Bifacial panels, representing 98% of U.S. solar imports, may soon be subject to tariffs
The Biden Administration is expected to revoke tariff exemptions on bifacial solar modules following a petition led by Qcells, a company with a multi-billion-dollar investment in U.S. manufacturing.
The Biden Administration is expected to remove a trade exemption for bifacial solar modules imported to the United States, according to a report from Reuters. Once a niche technology, bifacial solar modules, which generate electricity from light shone on both sides of the panel, now represent about 98% of imports to the U.S., according to a petition signed by several solar manufacturers operating in the U.S.
In November of 2021, the U.S. Court of International Trade re-instated the exemption of bifacial solar modules from the Section 201 tariffs. The Solar Energy Industries Association (SEIA) deemed it a win for the industry as it kept costs for imported modules low. Originally granted in June 2019, the exemption of bifacial modules was revoked by the Trump Administration in October 2020.
Now the bifacial exemption may be revoked once again, this time by the Biden Administration following a petition by QCells, which has a large manufacturing footprint in the United States. Reuters reported that QCells, the solar division of Korean conglomerate Hanwha, sent the formal petition to the U.S. Trade Representative on Feb. 23 requesting the exemption to be revoked.

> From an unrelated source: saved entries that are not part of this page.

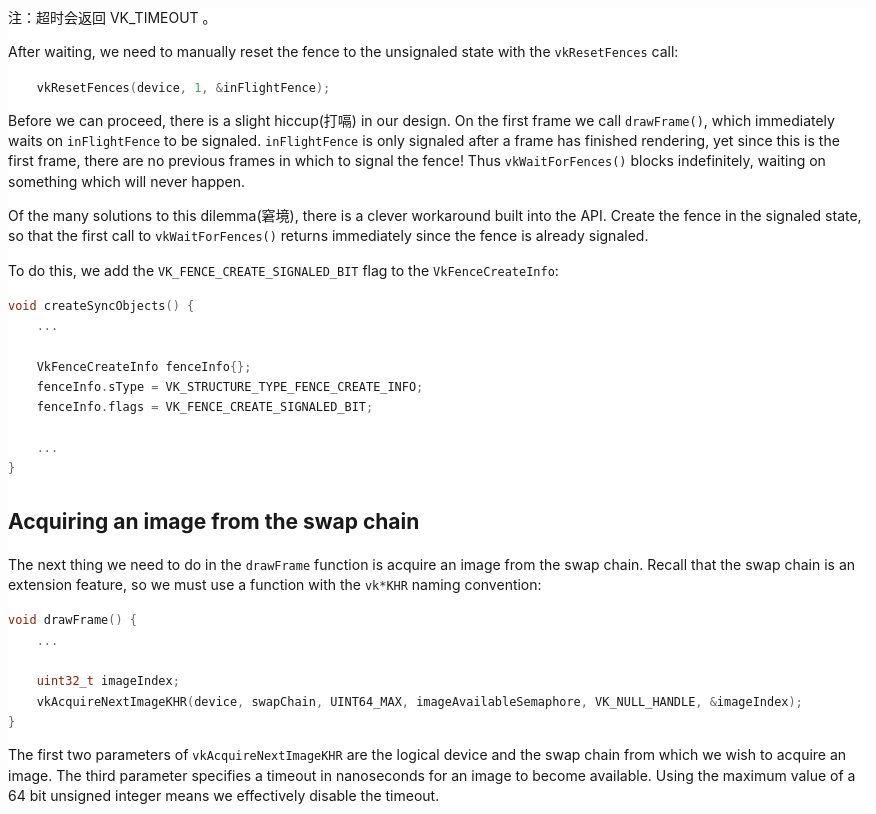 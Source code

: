 <p class="my-note">
注：超时会返回 VK_TIMEOUT 。
<p>

After waiting, we need to manually reset the fence to the unsignaled state with
the `vkResetFences` call:
```c++
    vkResetFences(device, 1, &inFlightFence);
```

Before we can proceed, there is a slight hiccup(打嗝) in our design. On the first
frame we call `drawFrame()`, which immediately waits on `inFlightFence` to
be signaled. `inFlightFence` is only signaled after a frame has finished
rendering, yet since this is the first frame, there are no previous frames in
which to signal the fence! Thus `vkWaitForFences()` blocks indefinitely,
waiting on something which will never happen.

Of the many solutions to this dilemma(窘境), there is a clever workaround built into
the API. Create the fence in the signaled state, so that the first call to
`vkWaitForFences()` returns immediately since the fence is already signaled.

To do this, we add the `VK_FENCE_CREATE_SIGNALED_BIT` flag to the `VkFenceCreateInfo`:

```c++
void createSyncObjects() {
    ...

    VkFenceCreateInfo fenceInfo{};
    fenceInfo.sType = VK_STRUCTURE_TYPE_FENCE_CREATE_INFO;
    fenceInfo.flags = VK_FENCE_CREATE_SIGNALED_BIT;

    ...
}
```

## Acquiring an image from the swap chain

The next thing we need to do in the `drawFrame` function is acquire an image
from the swap chain. Recall that the swap chain is an extension feature, so we
must use a function with the `vk*KHR` naming convention:

```c++
void drawFrame() {
    ...

    uint32_t imageIndex;
    vkAcquireNextImageKHR(device, swapChain, UINT64_MAX, imageAvailableSemaphore, VK_NULL_HANDLE, &imageIndex);
}
```

The first two parameters of `vkAcquireNextImageKHR` are the logical device and
the swap chain from which we wish to acquire an image. The third parameter
specifies a timeout in nanoseconds for an image to become available. Using the
maximum value of a 64 bit unsigned integer means we effectively disable the
timeout.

Last year, QCells announced it would invest more than $2.5billion to expand its U.S. operations. This investment, considered the largest investment in U.S. solar to date, would make QCells the first company to establish a fully integrated silicon-based solar supply chain in the U.S. In October 2023, the expansion of QCells’ solar module factory in Dalton, Georgia was complete, having added 2 GW of solar capacity, bringing the factory’s output to more than 5.1 GW.
According to an industry note from Roth Capital Partners, the bifacial exemption is likely to be revoked in May and go into effect in June. This would be an incremental positive for U.S. module manufacturer First Solar’s stock, which is trading higher during the time of this report.
First Solar and other manufacturers with a U.S. footprint may benefit from a potential new round of antidumping and countervailing duty (AD/CVD) tariffs, which Roth said could be filed as soon as April 25.
AD/CVD laws assess tariffs on goods that are found to be dodging import duties by dumping products in other countries before shipping them to the U.S. In the previous AD/CVD proceeding, four Southeastern Asian countries, Vietnam, Cambodia, Thailand and Malaysia, which were responsible for roughly 80% of the U.S. supply of solar components, were alleged as potentially harboring dumped products from China. Roth said that modules shipped from India may be included in the new AD/CVD round.
On a webinar held by Roth, Clean Energy Associates said the U.S. could see utility-scale module pricing to increase to about $0.40 to $.50 per watt as a result of AD/CVD enforcement. This is significantly higher than prices seen in late 2023, where module pricing dove to a record low of $0.13 per W. Without a new AD/CVD case, U.S. prices for modules shipped from Southeast Asia may be about $0.20 per watt, said CEA.
CEA said that U.S. module transactions have slowed significantly as the industry waits to see what happens with tariffs in late April.